Work to be completed >>
How many of the lines below have "above" in them? Say the number and nothing more.

::::

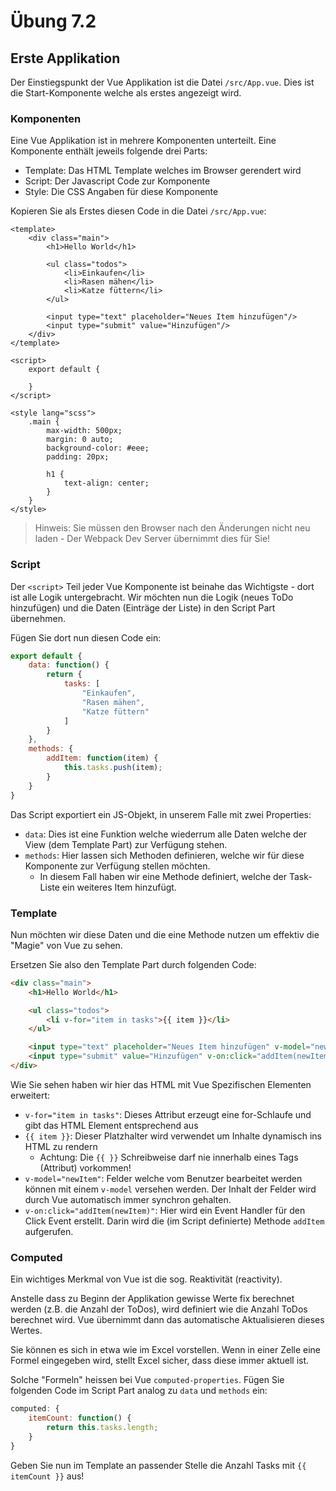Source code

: # Übung 7.2 #


## Erste Applikation ##

Der Einstiegspunkt der Vue Applikation ist die Datei `/src/App.vue`. Dies ist die Start-Komponente welche als erstes angezeigt wird.

### Komponenten ###

Eine Vue Applikation ist in mehrere Komponenten unterteilt. Eine Komponente enthält jeweils folgende drei Parts:

- Template: Das HTML Template welches im Browser gerendert wird
- Script: Der Javascript Code zur Komponente
- Style: Die CSS Angaben für diese Komponente

Kopieren Sie als Erstes diesen Code in die Datei `/src/App.vue`:

```vue
<template>
    <div class="main">
        <h1>Hello World</h1>

        <ul class="todos">
            <li>Einkaufen</li>
            <li>Rasen mähen</li>
            <li>Katze füttern</li>
        </ul>

        <input type="text" placeholder="Neues Item hinzufügen"/>
        <input type="submit" value="Hinzufügen"/>
    </div>
</template>

<script>
    export default {
        
    }
</script>

<style lang="scss">
    .main {
        max-width: 500px;
        margin: 0 auto;
        background-color: #eee;
        padding: 20px;

        h1 {
            text-align: center;
        }
    }
</style>
```

> Hinweis: Sie müssen den Browser nach den Änderungen nicht neu laden - Der Webpack Dev Server übernimmt dies für Sie!

### Script ###

Der `<script>` Teil jeder Vue Komponente ist beinahe das Wichtigste - dort ist alle Logik untergebracht. 
Wir möchten nun die Logik (neues ToDo hinzufügen) und die Daten (Einträge der Liste) in den Script Part übernehmen.

Fügen Sie dort nun diesen Code ein:

```javascript
export default {
    data: function() {
        return {
            tasks: [
                "Einkaufen",
                "Rasen mähen",
                "Katze füttern"
            ]
        }
    },
    methods: {
        addItem: function(item) {
            this.tasks.push(item);
        }
    }
}
```

Das Script exportiert ein JS-Objekt, in unserem Falle mit zwei Properties:

- `data`: Dies ist eine Funktion welche wiederrum alle Daten welche der View (dem Template Part) zur Verfügung stehen.
- `methods`: Hier lassen sich Methoden definieren, welche wir für diese Komponente zur Verfügung stellen möchten.
    - In diesem Fall haben wir eine Methode definiert, welche der Task-Liste ein weiteres Item hinzufügt.

### Template ###

Nun möchten wir diese Daten und die eine Methode nutzen um effektiv die "Magie" von Vue zu sehen.

Ersetzen Sie also den Template Part durch folgenden Code:

```html
<div class="main">
    <h1>Hello World</h1>

    <ul class="todos">
        <li v-for="item in tasks">{{ item }}</li>
    </ul>

    <input type="text" placeholder="Neues Item hinzufügen" v-model="newItem" />
    <input type="submit" value="Hinzufügen" v-on:click="addItem(newItem)" />
</div>
```

Wie Sie sehen haben wir hier das HTML mit Vue Spezifischen Elementen erweitert:

- `v-for="item in tasks"`: Dieses Attribut erzeugt eine for-Schlaufe und gibt das HTML Element entsprechend aus
- `{{ item }}`: Dieser Platzhalter wird verwendet um Inhalte dynamisch ins HTML zu rendern
    - Achtung: Die `{{ }}` Schreibweise darf nie innerhalb eines Tags (Attribut) vorkommen!
- `v-model="newItem"`: Felder welche vom Benutzer bearbeitet werden können mit einem `v-model` versehen werden. Der Inhalt der Felder wird durch Vue automatisch immer synchron gehalten.
- `v-on:click="addItem(newItem)"`: Hier wird ein Event Handler für den Click Event erstellt. Darin wird die (im Script definierte) Methode `addItem` aufgerufen.

### Computed ###

Ein wichtiges Merkmal von Vue ist die sog. Reaktivität (reactivity).

Anstelle dass zu Beginn der Applikation gewisse Werte fix berechnet werden (z.B. die Anzahl der ToDos),
wird definiert wie die Anzahl ToDos berechnet wird. Vue übernimmt dann das automatische Aktualisieren dieses Wertes.

Sie können es sich in etwa wie im Excel vorstellen. Wenn in einer Zelle eine Formel eingegeben wird, stellt Excel sicher, dass
diese immer aktuell ist.

Solche "Formeln" heissen bei Vue `computed-properties`. Fügen Sie folgenden Code im Script Part analog zu `data` und `methods` ein:

```javascript
computed: {
    itemCount: function() {
        return this.tasks.length;
    }
}
```

Geben Sie nun im Template an passender Stelle die Anzahl Tasks mit `{{ itemCount }}` aus!
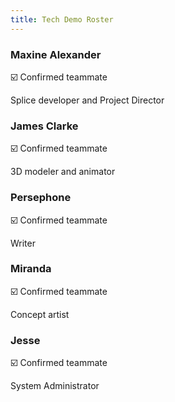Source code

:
```yaml
---
title: Tech Demo Roster
---
```


### Maxine Alexander
:ballot_box_with_check: Confirmed teammate

Splice developer and Project Director

### James Clarke
:ballot_box_with_check: Confirmed teammate

3D modeler and animator

### Persephone
:ballot_box_with_check: Confirmed teammate

Writer

### Miranda
:ballot_box_with_check: Confirmed teammate

Concept artist

### Jesse
:ballot_box_with_check: Confirmed teammate

System Administrator
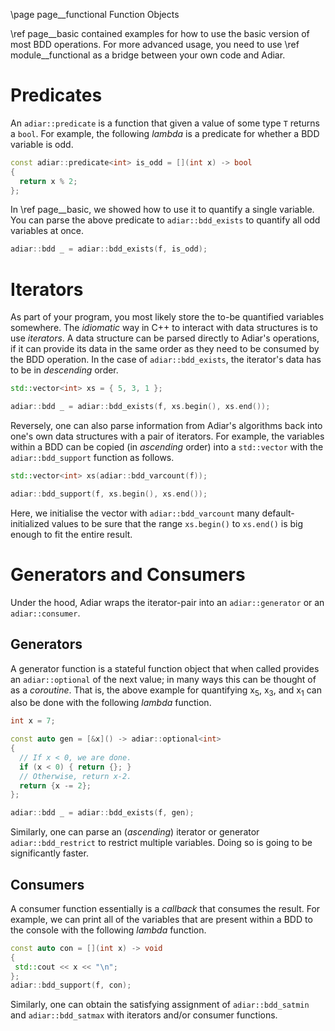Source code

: \page page__functional Function Objects

\ref page__basic contained examples for how to use the basic version of most BDD
operations. For more advanced usage, you need to use \ref module__functional as
a bridge between your own code and Adiar.

Predicates
==================================

An `adiar::predicate` is a function that given a value of some type `T` returns
a `bool`. For example, the following *lambda* is a predicate for whether a BDD
variable is odd.

```cpp
const adiar::predicate<int> is_odd = [](int x) -> bool
{
  return x % 2;
};
```

In \ref page__basic, we showed how to use it to quantify a single variable. You
can parse the above predicate to `adiar::bdd_exists` to quantify all odd variables
at once.

```cpp
adiar::bdd _ = adiar::bdd_exists(f, is_odd);
```

Iterators
==================================

As part of your program, you most likely store the to-be quantified variables
somewhere. The *idiomatic* way in C++ to interact with data structures is to use
*iterators*. A data structure can be parsed directly to Adiar's operations, if
it can provide its data in the same order as they need to be consumed by the BDD
operation. In the case of `adiar::bdd_exists`, the iterator's data has to be in
*descending* order.

```cpp
std::vector<int> xs = { 5, 3, 1 };

adiar::bdd _ = adiar::bdd_exists(f, xs.begin(), xs.end());
```

Reversely, one can also parse information from Adiar's algorithms back into
one's own data structures with a pair of iterators. For example, the variables
within a BDD can be copied (in *ascending* order) into a `std::vector` with the
`adiar::bdd_support` function as follows.

```cpp
std::vector<int> xs(adiar::bdd_varcount(f));

adiar::bdd_support(f, xs.begin(), xs.end());
```

Here, we initialise the vector with `adiar::bdd_varcount` many
default-initialized values to be sure that the range `xs.begin()` to `xs.end()`
is big enough to fit the entire result.

Generators and Consumers
==================================

Under the hood, Adiar wraps the iterator-pair into an `adiar::generator` or an
`adiar::consumer`.

Generators
----------------------------------

A generator function is a stateful function object that when called provides an
`adiar::optional` of the next value; in many ways this can be thought of as a
*coroutine*. That is, the above example for quantifying x<sub>5</sub>,
x<sub>3</sub>, and x<sub>1</sub> can also be done with the following *lambda*
function.

```cpp
int x = 7;

const auto gen = [&x]() -> adiar::optional<int>
{
  // If x < 0, we are done.
  if (x < 0) { return {}; }
  // Otherwise, return x-2.
  return {x -= 2};
};

adiar::bdd _ = adiar::bdd_exists(f, gen);
```

Similarly, one can parse an (*ascending*) iterator or generator
`adiar::bdd_restrict` to restrict multiple variables. Doing so is going to be
significantly faster.

Consumers
----------------------------------

A consumer function essentially is a *callback* that consumes the result. For
example, we can print all of the variables that are present within a BDD to the
console with the following *lambda* function.

```cpp
const auto con = [](int x) -> void
{
 std::cout << x << "\n";
};
adiar::bdd_support(f, con);
```

Similarly, one can obtain the satisfying assignment of `adiar::bdd_satmin` and
`adiar::bdd_satmax` with iterators and/or consumer functions.
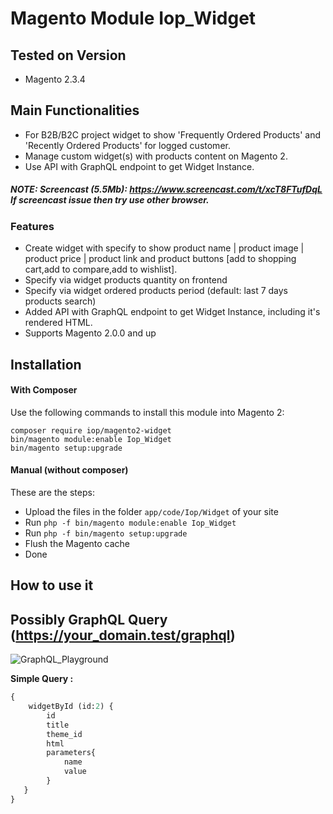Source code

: # Magento Module Iop_Widget

## Tested on Version

* Magento 2.3.4

## Main Functionalities
* For B2B/B2C project widget to show 'Frequently Ordered Products' and 'Recently Ordered Products' for logged customer. 
* Manage custom widget(s) with products content on Magento 2.
* Use API with GraphQL endpoint to get Widget Instance.

##### NOTE: Screencast (5.5Mb): https://www.screencast.com/t/xcT8FTufDqL  If screencast issue then try use other browser.

### Features

* Create widget with specify to show product name | product image | product price | product link 
and product buttons [add to shopping cart,add to compare,add to wishlist].
* Specify via widget products quantity on frontend
* Specify via widget ordered products period (default: last 7 days products search)
* Added API with GraphQL endpoint to get Widget Instance, including it's rendered HTML.
* Supports Magento 2.0.0 and up

## Installation 

#### With Composer
Use the following commands to install this module into Magento 2:

    composer require iop/magento2-widget
    bin/magento module:enable Iop_Widget
    bin/magento setup:upgrade
       
#### Manual (without composer)
These are the steps:
* Upload the files in the folder `app/code/Iop/Widget` of your site
* Run `php -f bin/magento module:enable Iop_Widget`
* Run `php -f bin/magento setup:upgrade`
* Flush the Magento cache
* Done

## How to use it 

## Possibly GraphQL Query (https://your_domain.test/graphql)

![GraphQL_Playground](https://raw.githubusercontent.com/iop/widget/master/docs/GraphQL_Playground.png)

**Simple Query :**
```graphql
{
    widgetById (id:2) {
        id
        title
        theme_id
        html
        parameters{
            name
            value
        }
   }
}
```
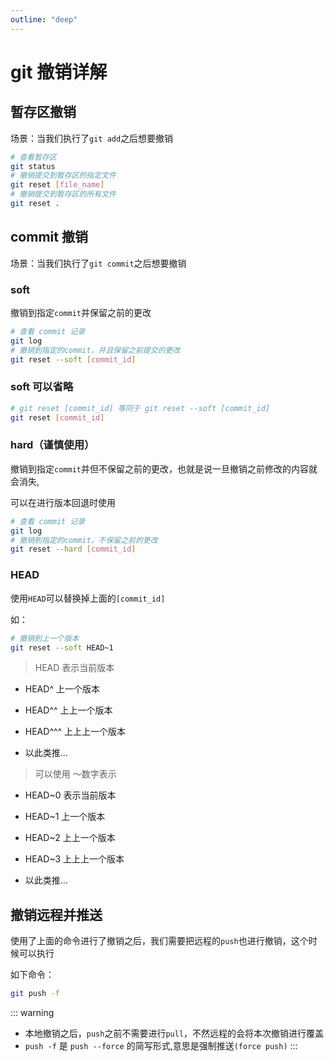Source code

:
```yaml
---
outline: "deep"
---
```


# git 撤销详解

## 暂存区撤销

场景：当我们执行了`git add`之后想要撤销

```bash
# 查看暂存区
git status
# 撤销提交到暂存区的指定文件
git reset [file_name]
# 撤销提交到暂存区的所有文件
git reset .
```

## commit 撤销

场景：当我们执行了`git commit`之后想要撤销

### soft

撤销到指定`commit`并保留之前的更改

```bash
# 查看 commit 记录
git log
# 撤销到指定的commit，并且保留之前提交的更改
git reset --soft [commit_id]
```

### soft 可以省略

```bash
# git reset [commit_id] 等同于 git reset --soft [commit_id]
git reset [commit_id]
```

### hard（谨慎使用）

撤销到指定`commit`并但不保留之前的更改，也就是说一旦撤销之前修改的内容就会消失,

可以在进行版本回退时使用

```bash
# 查看 commit 记录
git log
# 撤销到指定的commit，不保留之前的更改
git reset --hard [commit_id]
```

### HEAD

使用`HEAD`可以替换掉上面的`[commit_id]`

如：

```bash
# 撤销到上一个版本
git reset --soft HEAD~1
```

> HEAD 表示当前版本

- HEAD^ 上一个版本

- HEAD^^ 上上一个版本

- HEAD^^^ 上上上一个版本

- 以此类推…

> 可以使用 ～数字表示

- HEAD~0 表示当前版本

- HEAD~1 上一个版本

- HEAD~2 上上一个版本

- HEAD~3 上上上一个版本

- 以此类推…

## 撤销远程并推送

使用了上面的命令进行了撤销之后，我们需要把远程的`push`也进行撤销，这个时候可以执行

如下命令：

```bash
git push -f
```

::: warning

- 本地撤销之后，`push`之前不需要进行`pull`，不然远程的会将本次撤销进行覆盖
- `push -f` 是 `push --force` 的简写形式,意思是强制推送`(force push)`
  :::
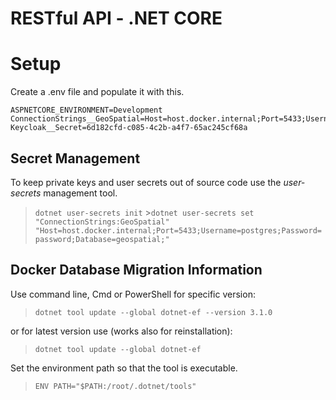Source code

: # RESTful API - .NET CORE

# Setup

Create a .env file and populate it with this.

```
ASPNETCORE_ENVIRONMENT=Development
ConnectionStrings__GeoSpatial=Host=host.docker.internal;Port=5433;Username=postgres;Password=password;Database=geospatial;
Keycloak__Secret=6d182cfd-c085-4c2b-a4f7-65ac245cf68a
```

## Secret Management

To keep private keys and user secrets out of source code use the _user-secrets_ management tool.

> `dotnet user-secrets init` >`dotnet user-secrets set "ConnectionStrings:GeoSpatial" "Host=host.docker.internal;Port=5433;Username=postgres;Password=password;Database=geospatial;"`

## Docker Database Migration Information

Use command line, Cmd or PowerShell for specific version:

> `dotnet tool update --global dotnet-ef --version 3.1.0`

or for latest version use (works also for reinstallation):

> `dotnet tool update --global dotnet-ef`

Set the environment path so that the tool is executable.

> `ENV PATH="$PATH:/root/.dotnet/tools"`
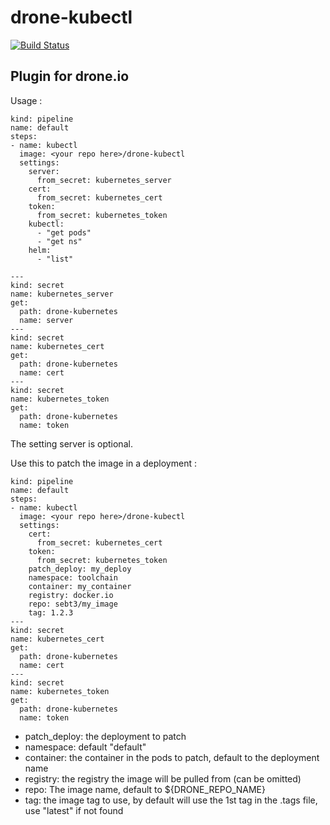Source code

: # drone-kubectl
[![Build Status](http://drone.cloud.infra.local/api/badges/seb/drone-kubectl/status.svg)](http://drone.cloud.infra.local/seb/drone-kubectl)

## Plugin for drone.io
Usage :
```
kind: pipeline
name: default
steps:
- name: kubectl
  image: <your repo here>/drone-kubectl
  settings:
    server:
      from_secret: kubernetes_server
    cert:
      from_secret: kubernetes_cert
    token:
      from_secret: kubernetes_token
    kubectl: 
      - "get pods"
      - "get ns"
    helm: 
      - "list"

---
kind: secret
name: kubernetes_server
get:
  path: drone-kubernetes
  name: server
---
kind: secret
name: kubernetes_cert
get:
  path: drone-kubernetes
  name: cert
---
kind: secret
name: kubernetes_token
get:
  path: drone-kubernetes
  name: token
```

The setting server is optional.

Use this to patch the image in a deployment :
```
kind: pipeline
name: default
steps:
- name: kubectl
  image: <your repo here>/drone-kubectl
  settings:
    cert:
      from_secret: kubernetes_cert
    token:
      from_secret: kubernetes_token
    patch_deploy: my_deploy
    namespace: toolchain
    container: my_container
    registry: docker.io
    repo: sebt3/my_image
    tag: 1.2.3
---
kind: secret
name: kubernetes_cert
get:
  path: drone-kubernetes
  name: cert
---
kind: secret
name: kubernetes_token
get:
  path: drone-kubernetes
  name: token
```

- patch_deploy: the deployment to patch
- namespace: default "default"
- container: the container in the pods to patch, default to the deployment name
- registry: the registry the image will be pulled from (can be omitted)
- repo: The image name, default to ${DRONE_REPO_NAME}
- tag: the image tag to use, by default will use the 1st tag in the .tags file, use "latest" if not found
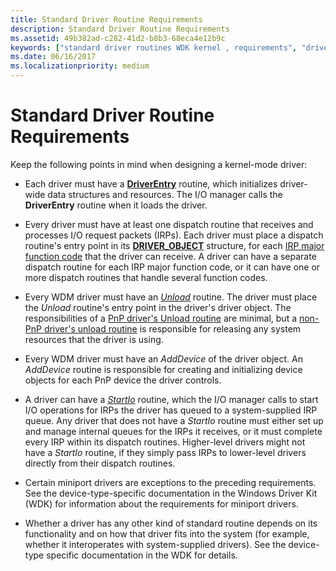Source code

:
 ```yaml
---
title: Standard Driver Routine Requirements
description: Standard Driver Routine Requirements
ms.assetid: 49b382ad-c282-41d2-b8b3-68eca4e12b9c
keywords: ["standard driver routines WDK kernel , requirements", "driver routines WDK kernel , requirements", "routines WDK kernel , requirements"]
ms.date: 06/16/2017
ms.localizationpriority: medium
---
```


# Standard Driver Routine Requirements





Keep the following points in mind when designing a kernel-mode driver:

-   Each driver must have a [**DriverEntry**](/windows-hardware/drivers/ddi/wdm/nc-wdm-driver_initialize) routine, which initializes driver-wide data structures and resources. The I/O manager calls the **DriverEntry** routine when it loads the driver.

-   Every driver must have at least one dispatch routine that receives and processes I/O request packets (IRPs). Each driver must place a dispatch routine's entry point in its [**DRIVER\_OBJECT**](/windows-hardware/drivers/ddi/wdm/ns-wdm-_driver_object) structure, for each [IRP major function code](./irp-major-function-codes.md) that the driver can receive. A driver can have a separate dispatch routine for each IRP major function code, or it can have one or more dispatch routines that handle several function codes.

-   Every WDM driver must have an [*Unload*](/windows-hardware/drivers/ddi/wdm/nc-wdm-driver_unload) routine. The driver must place the *Unload* routine's entry point in the driver's driver object. The responsibilities of a [PnP driver's Unload routine](pnp-driver-s-unload-routine.md) are minimal, but a [non-PnP driver's unload routine](non-pnp-driver-s-unload-routine.md) is responsible for releasing any system resources that the driver is using.

-   Every WDM driver must have an *AddDevice* of the driver object. An *AddDevice* routine is responsible for creating and initializing device objects for each PnP device the driver controls.

-   A driver can have a [*StartIo*](/windows-hardware/drivers/ddi/wdm/nc-wdm-driver_startio) routine, which the I/O manager calls to start I/O operations for IRPs the driver has queued to a system-supplied IRP queue. Any driver that does not have a *StartIo* routine must either set up and manage internal queues for the IRPs it receives, or it must complete every IRP within its dispatch routines. Higher-level drivers might not have a *StartIo* routine, if they simply pass IRPs to lower-level drivers directly from their dispatch routines.

-   Certain miniport drivers are exceptions to the preceding requirements. See the device-type-specific documentation in the Windows Driver Kit (WDK) for information about the requirements for miniport drivers.

-   Whether a driver has any other kind of standard routine depends on its functionality and on how that driver fits into the system (for example, whether it interoperates with system-supplied drivers). See the device-type specific documentation in the WDK for details.

 

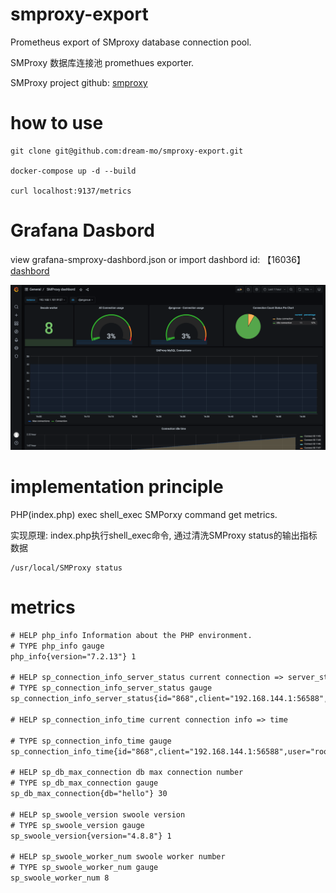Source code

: # smproxy-export
Prometheus export of SMproxy database connection pool.

SMProxy 数据库连接池 promethues exporter.

SMProxy project github: [smproxy](git@github.com:dream-mo/SMProxy-export.git)

# how to use

```shell
git clone git@github.com:dream-mo/smproxy-export.git

docker-compose up -d --build

curl localhost:9137/metrics
```
# Grafana Dasbord

view grafana-smproxy-dashbord.json or import dashbord id: 【16036】 [dashbord](https://grafana.com/grafana/dashboards/16036)

![dashbord](https://github.com/dream-mo/SMProxy-export/blob/main/SMProxy-dashbord-show.png)

# implementation principle

PHP(index.php) exec shell_exec SMPorxy command get metrics.

实现原理: index.php执行shell_exec命令, 通过清洗SMProxy status的输出指标数据
```shell
/usr/local/SMProxy status
```

# metrics
```html
# HELP php_info Information about the PHP environment.
# TYPE php_info gauge
php_info{version="7.2.13"} 1

# HELP sp_connection_info_server_status current connection => server_status
# TYPE sp_connection_info_server_status gauge
sp_connection_info_server_status{id="868",client="192.168.144.1:56588",user="root",db="hello",command="Sleep",state="",info="",server_key="writeSΜhello"} 2

# HELP sp_connection_info_time current connection info => time

# TYPE sp_connection_info_time gauge
sp_connection_info_time{id="868",client="192.168.144.1:56588",user="root",db="hello",command="Sleep",state="",info="",server_status="2",server_key="writeSΜhello"} 1604

# HELP sp_db_max_connection db max connection number
# TYPE sp_db_max_connection gauge
sp_db_max_connection{db="hello"} 30

# HELP sp_swoole_version swoole version
# TYPE sp_swoole_version gauge
sp_swoole_version{version="4.8.8"} 1

# HELP sp_swoole_worker_num swoole worker number
# TYPE sp_swoole_worker_num gauge
sp_swoole_worker_num 8
```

::::

Output of the exercise >>
2